[What you have to do]:
The required answer is an exact copy of the records below, without pictures.

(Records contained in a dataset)

##############################

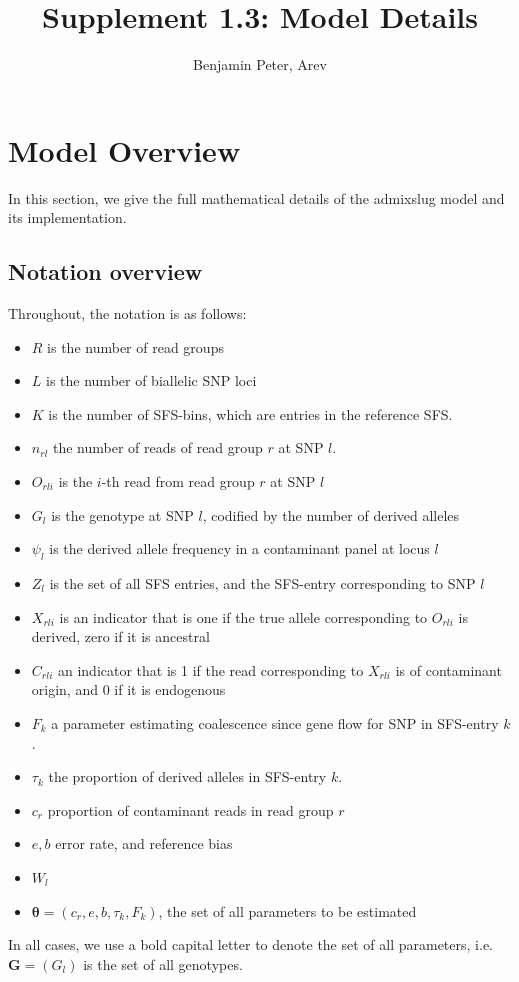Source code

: \documentclass[10pt,a4paper]{article}
\author{Benjamin Peter, Arev}
\title{Supplement 1.3: Model Details}
\newcommand{\BFG}{\mathbf{G}}
\begin{document}
	\maketitle
\section*{Model Overview}
In this section, we give the full mathematical details of the admixslug model and its implementation.
	
\subsection*{Notation overview}
	Throughout, the notation is as follows: 
	\begin{itemize}
		\item $R$ is the number of read groups
		\item $L$ is the number of biallelic SNP loci
		\item $K$ is the number of SFS-bins, which are entries in the reference SFS. 
		\item $n_{rl}$ the number of reads of read group $r$ at SNP $l$.
		\item $O_{rli}$ is the $i$-th read from read group $r$ at SNP $l$
		\item $G_{l}$ is the genotype at SNP $l$, codified by the number of derived alleles
		\item $\psi_l$ is the derived allele frequency in a contaminant panel at locus $l$
		\item $Z_{l}$ is the set of all SFS entries, and the SFS-entry corresponding to SNP $l$
		\item $X_{rli}$ is an indicator that is one if the true allele corresponding to $O_{rli}$ is derived, zero if it is ancestral
		\item $C_{rli}$ an indicator that is 1 if the read corresponding to $X_{rli}$ is of contaminant origin, and 0 if it is endogenous
		\item $F_k$ a parameter estimating coalescence since gene flow for SNP in SFS-entry $k$.
		\item $\tau_k$ the proportion of derived alleles in SFS-entry $k$.		
		\item $c_r$ proportion of contaminant reads in read group $r$
		\item $e,b$  error rate, and reference bias
		\item $W_l$ 
		\item $\mathbf{\theta} = (c_r, e, b, \tau_k, F_k)$, the set of all parameters to be estimated
	\end{itemize}
In all cases, we use a bold capital letter to denote the set of all parameters, i.e. $\BFG = (G_l)$ is the set of all genotypes.
\end{document}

##############################

[Your response]:
Source code

: \documentclass[10pt,a4paper]{article}
\author{Benjamin Peter, Arev}
\title{Supplement 1.3: Model Details}
\newcommand{\BFG}{\mathbf{G}}
\begin{document}
	\maketitle
\section*{Model Overview}
In this section, we give the full mathematical details of the admixslug model and its implementation.
	
\subsection*{Notation overview}
	Throughout, the notation is as follows: 
	\begin{itemize}
		\item $R$ is the number of read groups
		\item $L$ is the number of biallelic SNP loci
		\item $K$ is the number of SFS-bins, which are entries in the reference SFS. 
		\item $n_{rl}$ the number of reads of read group $r$ at SNP $l$.
		\item $O_{rli}$ is the $i$-th read from read group $r$ at SNP $l$
		\item $G_{l}$ is the genotype at SNP $l$, codified by the number of derived alleles
		\item $\psi_l$ is the derived allele frequency in a contaminant panel at locus $l$
		\item $Z_{l}$ is the set of all SFS entries, and the SFS-entry corresponding to SNP $l$
		\item $X_{rli}$ is an indicator that is one if the true allele corresponding to $O_{rli}$ is derived, zero if it is ancestral
		\item $C_{rli}$ an indicator that is 1 if the read corresponding to $X_{rli}$ is of contaminant origin, and 0 if it is endogenous
		\item $F_k$ a parameter estimating coalescence since gene flow for SNP in SFS-entry $k$.
		\item $\tau_k$ the proportion of derived alleles in SFS-entry $k$.		
		\item $c_r$ proportion of contaminant reads in read group $r$
		\item $e,b$  error rate, and reference bias
		\item $W_l$ 
		\item $\mathbf{\theta} = (c_r, e, b, \tau_k, F_k)$, the set of all parameters to be estimated
	\end{itemize}
In all cases, we use a bold capital letter to denote the set of all parameters, i.e. $\BFG = (G_l)$ is the set of all genotypes.
\end{document}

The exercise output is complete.